Overall, though, Progressives have not landed the presidential nomination in this political era. Sen. Sanders made a strong push and arguably came close twice. But Perry Bacon Jr., a Washington Post and FiveThirtyEight columnist, thinks that Progressives are still very far away from the nomination. He estimates a Progressive candidate would lose 70-30 in the primaries.[vi] Furthermore, Progressive-Moderate disagreements on topics ranging from Biden’s agenda[vii] to the term “moderate” itself[viii] still make the headlines and op-ed pieces regularly,  reinforcing the ever constant “Democrats in Disarray” narrative. With the overturning of Roe, President Biden’s waning approval rating[ix],  and Democrats losing all 27 toss-up House races and key Senate races in 2020,[x] it appears the Progressive-Moderate rift will continue indefinitely.

This has left me wondering what Progressives are missing strategically. Previously, I’ve written about how Moderates need to update their strategic assumptions, and it only seems fair to discuss the Progressives now. Because with Trumpian-authoritarian Republicans becoming more common, we need the Democratic Party to be at its best, especially with the upcoming Republican takeover of the House of Representatives. In this post, we’ll look at Progressives’ positioning on issues and prior presidential primary strategies. And we’ll make recommendations for future primary strategies.

Before getting started, I don’t currently think Progressives should challenge President Biden for the nomination in 2024. There is a losing history within both parties when sitting Presidents get challenged. While I reserve the right to change my mind with further analysis and in response to future developments, let’s just assume that this advice is for 2028 or later.

Progressive Issue Positioning

Unlike in prior years, Progressives don’t have an Overton Window problem for most of their priorities. Their positions sit well within the frame for public debate. Medicare for All, one of the Progressives’ stickiest wickets, has increased in popularity. Kaiser Family Foundation, Pew Research Center, Morning Consult, and The Hill have all published polls with support ranging from 53% to 69% support for Medicare for All or some increased government role in providing health insurance.[xi] As I mentioned in my post “What’s the Deal with Student Loan Cancellation?”, that policy is also popular.

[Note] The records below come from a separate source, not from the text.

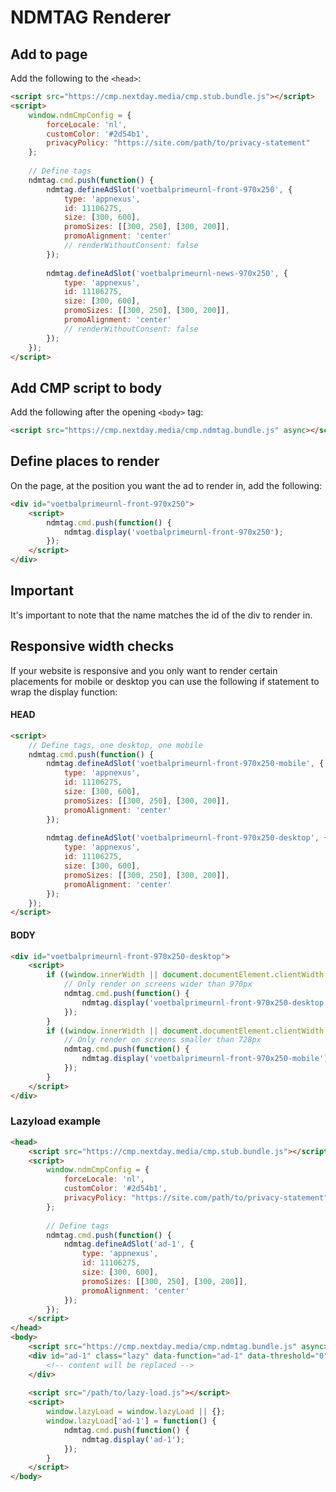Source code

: # NDMTAG Renderer

## Add to page
Add the following to the `<head>`:
```html
<script src="https://cmp.nextday.media/cmp.stub.bundle.js"></script>
<script>
	window.ndmCmpConfig = {
		forceLocale: 'nl',
		customColor: '#2d54b1',
		privacyPolicy: "https://site.com/path/to/privacy-statement"
	};
	
	// Define tags
	ndmtag.cmd.push(function() {
		ndmtag.defineAdSlot('voetbalprimeurnl-front-970x250', {
			type: 'appnexus',
			id: 11106275,
			size: [300, 600],
			promoSizes: [[300, 250], [300, 200]],
			promoAlignment: 'center'
			// renderWithoutConsent: false
		});
		
		ndmtag.defineAdSlot('voetbalprimeurnl-news-970x250', {
			type: 'appnexus',
			id: 11106275,
			size: [300, 600],
			promoSizes: [[300, 250], [300, 200]],
			promoAlignment: 'center'
			// renderWithoutConsent: false
		});
	});
</script>
```

## Add CMP script to body
Add the following after the opening `<body>` tag:
```html
<script src="https://cmp.nextday.media/cmp.ndmtag.bundle.js" async></script> 
```

## Define places to render
On the page, at the position you want the ad to render in, add the following:
```html
<div id="voetbalprimeurnl-front-970x250">
	<script>
		ndmtag.cmd.push(function() {
			ndmtag.display('voetbalprimeurnl-front-970x250');
		});
	</script>
</div>
```

## Important
It's important to note that the name matches the id of the div to render in.

## Responsive width checks
If your website is responsive and you only want to render certain placements for mobile or desktop you can use the following if statement to wrap the display function:
#### HEAD
```html
<script>
	// Define tags, one desktop, one mobile
	ndmtag.cmd.push(function() {
		ndmtag.defineAdSlot('voetbalprimeurnl-front-970x250-mobile', {
			type: 'appnexus',
			id: 11106275,
			size: [300, 600],
			promoSizes: [[300, 250], [300, 200]],
			promoAlignment: 'center'
		});
		
		ndmtag.defineAdSlot('voetbalprimeurnl-front-970x250-desktop', {
			type: 'appnexus',
			id: 11106275,
			size: [300, 600],
			promoSizes: [[300, 250], [300, 200]],
			promoAlignment: 'center'
		});
	});
</script>
```
#### BODY
```html
<div id="voetbalprimeurnl-front-970x250-desktop">
	<script>
		if ((window.innerWidth || document.documentElement.clientWidth || document.body.clientWidth) >= 970) {
			// Only render on screens wider than 970px
			ndmtag.cmd.push(function() {
				ndmtag.display('voetbalprimeurnl-front-970x250-desktop');
			});
		}
		if ((window.innerWidth || document.documentElement.clientWidth || document.body.clientWidth) < 728) {
			// Only render on screens smaller than 728px
			ndmtag.cmd.push(function() {
				ndmtag.display('voetbalprimeurnl-front-970x250-mobile');
			});
		}
	</script>
</div>
```
### Lazyload example
```html
<head>
	<script src="https://cmp.nextday.media/cmp.stub.bundle.js"></script>
	<script>
		window.ndmCmpConfig = {
			forceLocale: 'nl',
			customColor: '#2d54b1',
			privacyPolicy: "https://site.com/path/to/privacy-statement"
		};
		
		// Define tags
		ndmtag.cmd.push(function() {
			ndmtag.defineAdSlot('ad-1', {
				type: 'appnexus',
				id: 11106275,
				size: [300, 600],
				promoSizes: [[300, 250], [300, 200]],
				promoAlignment: 'center'
			});			
		});
	</script>
</head>
<body>
    <script src="https://cmp.nextday.media/cmp.ndmtag.bundle.js" async></script>
    <div id="ad-1" class="lazy" data-function="ad-1" data-threshold="0">
        <!-- content will be replaced -->
    </div>
    
    <script src="/path/to/lazy-load.js"></script>
    <script>
        window.lazyLoad = window.lazyLoad || {};
        window.lazyLoad['ad-1'] = function() {
            ndmtag.cmd.push(function() {
				ndmtag.display('ad-1');
			});
        }
    </script>
</body>
```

The Wealth Tax and free tuition at public universities is popular.[xii] Even support for legalizing marijuana is at an all-time high at 68%.[xiii] For those who discount general popularity by focusing on specific segments, you can look at the cross-tabs and find support or at least a strong starting point across key demographics, including non-college educated white voters who are largely linked to support for Trump.[xiv] Unlike prior Progressive presidential candidates, like former Rep. Dennis Kucinich[xv], the current era of Progressive candidates have a stronger launching point for campaigns.

But we all know popular policies are not enough. Political campaigns are infamous for distorting popular policies into fatal candidate flaws. For better or worse, voters consider more than just issues. And a candidate can still lose with a popular platform.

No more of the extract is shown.